L’originalità evidentemente premia a fronte di altri Tg – specie quelli Rai – imbalsamati e quasi sempre troppo ufficiali. Sorprende, allora, che con una intervista a Il Fatto, Mentana abbia criticato i suoi giornalisti di  richiamo – Floris, Gruber e Formigli – accusati di essere per il No al referendum. Molto singolare per un super-direttore che conduce in video anche speciali di ogni tipo compreso quello molto interessante tra il professor Zagrelbesky e il presidente-segretario. Quasi un evento, ripreso anche da Scalfari, e che ha originato un rubrica quotidiana su La Repubblica . Fino adesso l’iniziativa più interessante di questa infinita campagna referendaria che ci allieterà fino al 4 dicembre.

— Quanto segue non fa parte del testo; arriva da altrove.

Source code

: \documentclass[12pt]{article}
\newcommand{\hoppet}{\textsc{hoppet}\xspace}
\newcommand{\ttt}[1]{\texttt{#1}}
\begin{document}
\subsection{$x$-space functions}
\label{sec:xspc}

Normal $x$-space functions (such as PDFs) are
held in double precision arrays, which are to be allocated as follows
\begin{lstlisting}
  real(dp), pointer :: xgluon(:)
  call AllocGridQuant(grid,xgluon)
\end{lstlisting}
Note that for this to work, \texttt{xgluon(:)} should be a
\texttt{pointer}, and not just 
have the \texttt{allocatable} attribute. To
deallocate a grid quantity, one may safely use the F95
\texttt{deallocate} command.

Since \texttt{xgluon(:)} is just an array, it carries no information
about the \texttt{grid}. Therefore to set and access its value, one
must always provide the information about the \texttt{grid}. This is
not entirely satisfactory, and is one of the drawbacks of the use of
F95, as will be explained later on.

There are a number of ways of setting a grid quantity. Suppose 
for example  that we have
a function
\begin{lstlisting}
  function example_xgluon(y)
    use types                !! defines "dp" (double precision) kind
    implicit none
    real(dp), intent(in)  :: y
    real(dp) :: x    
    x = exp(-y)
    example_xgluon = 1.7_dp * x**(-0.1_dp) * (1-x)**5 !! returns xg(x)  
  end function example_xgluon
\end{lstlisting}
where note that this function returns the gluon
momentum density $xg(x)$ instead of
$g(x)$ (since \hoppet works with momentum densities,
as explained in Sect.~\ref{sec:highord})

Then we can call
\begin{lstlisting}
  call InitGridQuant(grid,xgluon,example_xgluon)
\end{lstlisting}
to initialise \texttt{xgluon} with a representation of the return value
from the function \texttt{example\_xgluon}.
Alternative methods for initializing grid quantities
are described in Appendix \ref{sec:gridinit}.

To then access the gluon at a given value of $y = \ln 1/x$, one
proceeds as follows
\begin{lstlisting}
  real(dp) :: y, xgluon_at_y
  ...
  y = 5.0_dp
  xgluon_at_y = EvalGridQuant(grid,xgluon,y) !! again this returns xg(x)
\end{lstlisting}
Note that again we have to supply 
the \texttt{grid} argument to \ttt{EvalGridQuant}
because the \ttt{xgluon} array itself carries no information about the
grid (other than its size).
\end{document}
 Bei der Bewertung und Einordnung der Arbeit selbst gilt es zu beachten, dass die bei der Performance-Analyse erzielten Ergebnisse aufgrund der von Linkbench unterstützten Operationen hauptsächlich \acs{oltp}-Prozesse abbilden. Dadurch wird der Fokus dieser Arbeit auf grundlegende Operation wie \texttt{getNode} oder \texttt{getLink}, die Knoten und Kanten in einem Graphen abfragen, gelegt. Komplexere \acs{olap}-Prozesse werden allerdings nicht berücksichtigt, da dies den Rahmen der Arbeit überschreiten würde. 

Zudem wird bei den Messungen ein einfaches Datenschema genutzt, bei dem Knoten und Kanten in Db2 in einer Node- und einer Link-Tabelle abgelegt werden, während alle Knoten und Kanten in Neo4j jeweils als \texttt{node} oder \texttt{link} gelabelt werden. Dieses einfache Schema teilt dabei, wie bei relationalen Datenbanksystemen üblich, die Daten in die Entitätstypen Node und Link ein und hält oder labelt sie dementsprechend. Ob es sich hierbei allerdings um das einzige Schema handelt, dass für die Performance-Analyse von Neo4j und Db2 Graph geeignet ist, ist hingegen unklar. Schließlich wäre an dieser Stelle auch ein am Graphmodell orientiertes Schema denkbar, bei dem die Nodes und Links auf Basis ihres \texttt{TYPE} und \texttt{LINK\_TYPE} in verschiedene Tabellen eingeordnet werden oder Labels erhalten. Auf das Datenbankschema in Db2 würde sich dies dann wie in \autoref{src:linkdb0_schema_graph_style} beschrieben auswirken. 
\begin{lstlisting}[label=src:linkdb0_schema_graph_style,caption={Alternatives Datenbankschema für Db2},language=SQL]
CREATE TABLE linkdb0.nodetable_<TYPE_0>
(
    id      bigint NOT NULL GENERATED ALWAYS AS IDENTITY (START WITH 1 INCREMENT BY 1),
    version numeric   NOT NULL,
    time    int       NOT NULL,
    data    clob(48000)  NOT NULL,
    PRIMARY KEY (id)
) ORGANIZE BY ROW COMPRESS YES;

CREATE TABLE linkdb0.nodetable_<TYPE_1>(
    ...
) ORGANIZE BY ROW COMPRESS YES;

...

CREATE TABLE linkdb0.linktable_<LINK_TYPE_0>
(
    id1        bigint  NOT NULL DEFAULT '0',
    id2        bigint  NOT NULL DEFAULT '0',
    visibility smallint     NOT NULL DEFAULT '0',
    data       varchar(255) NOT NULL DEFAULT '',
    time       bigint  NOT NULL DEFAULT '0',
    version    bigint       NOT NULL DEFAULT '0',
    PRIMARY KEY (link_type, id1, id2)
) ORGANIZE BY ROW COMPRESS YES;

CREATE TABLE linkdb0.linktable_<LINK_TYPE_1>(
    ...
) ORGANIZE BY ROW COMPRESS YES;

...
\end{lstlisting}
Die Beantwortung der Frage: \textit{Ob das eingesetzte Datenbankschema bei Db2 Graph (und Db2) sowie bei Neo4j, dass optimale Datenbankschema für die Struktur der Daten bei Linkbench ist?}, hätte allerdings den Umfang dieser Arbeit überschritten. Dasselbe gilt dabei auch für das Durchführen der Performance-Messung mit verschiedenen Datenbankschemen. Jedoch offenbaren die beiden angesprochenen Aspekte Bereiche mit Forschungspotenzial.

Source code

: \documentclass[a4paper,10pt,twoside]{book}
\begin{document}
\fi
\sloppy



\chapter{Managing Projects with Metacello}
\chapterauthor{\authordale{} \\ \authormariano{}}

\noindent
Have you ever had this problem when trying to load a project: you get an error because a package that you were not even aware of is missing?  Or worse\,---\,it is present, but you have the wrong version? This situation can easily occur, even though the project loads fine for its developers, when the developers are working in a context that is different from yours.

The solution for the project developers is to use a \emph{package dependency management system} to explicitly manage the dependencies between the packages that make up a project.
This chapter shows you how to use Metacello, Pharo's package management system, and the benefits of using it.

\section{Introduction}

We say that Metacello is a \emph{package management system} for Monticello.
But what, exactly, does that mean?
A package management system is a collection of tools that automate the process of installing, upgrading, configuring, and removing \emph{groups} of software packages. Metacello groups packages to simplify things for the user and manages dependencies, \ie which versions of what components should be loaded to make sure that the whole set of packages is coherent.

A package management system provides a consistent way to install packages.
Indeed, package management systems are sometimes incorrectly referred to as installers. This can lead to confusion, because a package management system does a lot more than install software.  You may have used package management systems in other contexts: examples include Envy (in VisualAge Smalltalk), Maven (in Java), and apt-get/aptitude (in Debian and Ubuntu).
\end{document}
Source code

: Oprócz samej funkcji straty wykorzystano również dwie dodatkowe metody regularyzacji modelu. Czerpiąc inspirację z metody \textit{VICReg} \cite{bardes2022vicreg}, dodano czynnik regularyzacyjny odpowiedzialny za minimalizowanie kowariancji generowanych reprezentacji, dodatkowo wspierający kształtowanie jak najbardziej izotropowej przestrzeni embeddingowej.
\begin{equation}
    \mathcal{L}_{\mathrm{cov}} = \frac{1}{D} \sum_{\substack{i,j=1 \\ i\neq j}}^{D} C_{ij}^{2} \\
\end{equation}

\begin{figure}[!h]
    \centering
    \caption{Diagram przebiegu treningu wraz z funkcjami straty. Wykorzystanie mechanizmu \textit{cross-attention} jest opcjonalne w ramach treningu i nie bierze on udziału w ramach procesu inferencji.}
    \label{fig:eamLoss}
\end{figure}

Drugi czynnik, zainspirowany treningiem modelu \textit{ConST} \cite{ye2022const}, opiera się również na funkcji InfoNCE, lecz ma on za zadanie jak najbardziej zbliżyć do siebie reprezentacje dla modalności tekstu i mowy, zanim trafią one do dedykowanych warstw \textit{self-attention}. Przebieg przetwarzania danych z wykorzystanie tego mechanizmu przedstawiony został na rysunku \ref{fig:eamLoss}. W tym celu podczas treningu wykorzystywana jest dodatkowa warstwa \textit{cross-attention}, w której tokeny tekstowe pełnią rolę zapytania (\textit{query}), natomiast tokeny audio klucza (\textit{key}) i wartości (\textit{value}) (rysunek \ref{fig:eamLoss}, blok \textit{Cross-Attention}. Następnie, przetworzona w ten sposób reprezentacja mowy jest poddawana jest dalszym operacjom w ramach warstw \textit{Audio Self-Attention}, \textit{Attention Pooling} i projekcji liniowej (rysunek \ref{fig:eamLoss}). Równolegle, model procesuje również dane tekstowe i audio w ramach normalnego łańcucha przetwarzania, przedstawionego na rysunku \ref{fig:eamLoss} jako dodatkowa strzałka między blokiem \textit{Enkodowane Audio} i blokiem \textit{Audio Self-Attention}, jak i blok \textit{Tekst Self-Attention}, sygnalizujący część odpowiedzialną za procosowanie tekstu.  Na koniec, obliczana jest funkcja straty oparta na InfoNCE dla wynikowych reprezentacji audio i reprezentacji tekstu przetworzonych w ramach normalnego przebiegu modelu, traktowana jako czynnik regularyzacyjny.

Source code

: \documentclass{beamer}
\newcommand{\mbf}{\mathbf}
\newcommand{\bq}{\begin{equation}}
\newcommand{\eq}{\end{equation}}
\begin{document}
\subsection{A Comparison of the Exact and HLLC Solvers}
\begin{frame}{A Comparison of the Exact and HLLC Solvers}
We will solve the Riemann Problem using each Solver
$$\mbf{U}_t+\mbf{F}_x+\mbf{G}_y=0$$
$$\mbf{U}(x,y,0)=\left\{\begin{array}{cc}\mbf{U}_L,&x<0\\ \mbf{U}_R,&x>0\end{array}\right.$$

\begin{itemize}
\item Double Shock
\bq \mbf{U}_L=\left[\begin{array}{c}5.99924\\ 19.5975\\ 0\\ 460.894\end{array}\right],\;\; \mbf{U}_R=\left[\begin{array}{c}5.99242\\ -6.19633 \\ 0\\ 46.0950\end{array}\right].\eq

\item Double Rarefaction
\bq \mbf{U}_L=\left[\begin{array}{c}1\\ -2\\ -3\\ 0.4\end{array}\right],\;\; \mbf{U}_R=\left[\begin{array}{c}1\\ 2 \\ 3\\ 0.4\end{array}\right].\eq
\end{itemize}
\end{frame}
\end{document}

Tentando una qualche spiegazione : Mentana può temere l’ostracismo di palazzo Chigi che si è del resto manifestato nel rifiuto, alla fine superato, da parte della ministra riformatrice che fino all’ultimo ha messo in dubbio la partecipazione al confronto con Salvini. Evidentemente Renzi è sempre più nervoso. Lo si è visto anche alla direzione Pd, ed è evidente che preferirebbe avere interlocutori tipo Giletti. In ogni caso Mentana, col suo fiuto, ha compreso bene la situazione e tramite l’intervista ha voluto inviare un chiaro segnale a tutta la redazione: non accrescete difficoltà e problemi, siamo in tempi davvero difficili e lo stesso nostro editore è alle prese con una impegnativa avventura al Corriere della sera.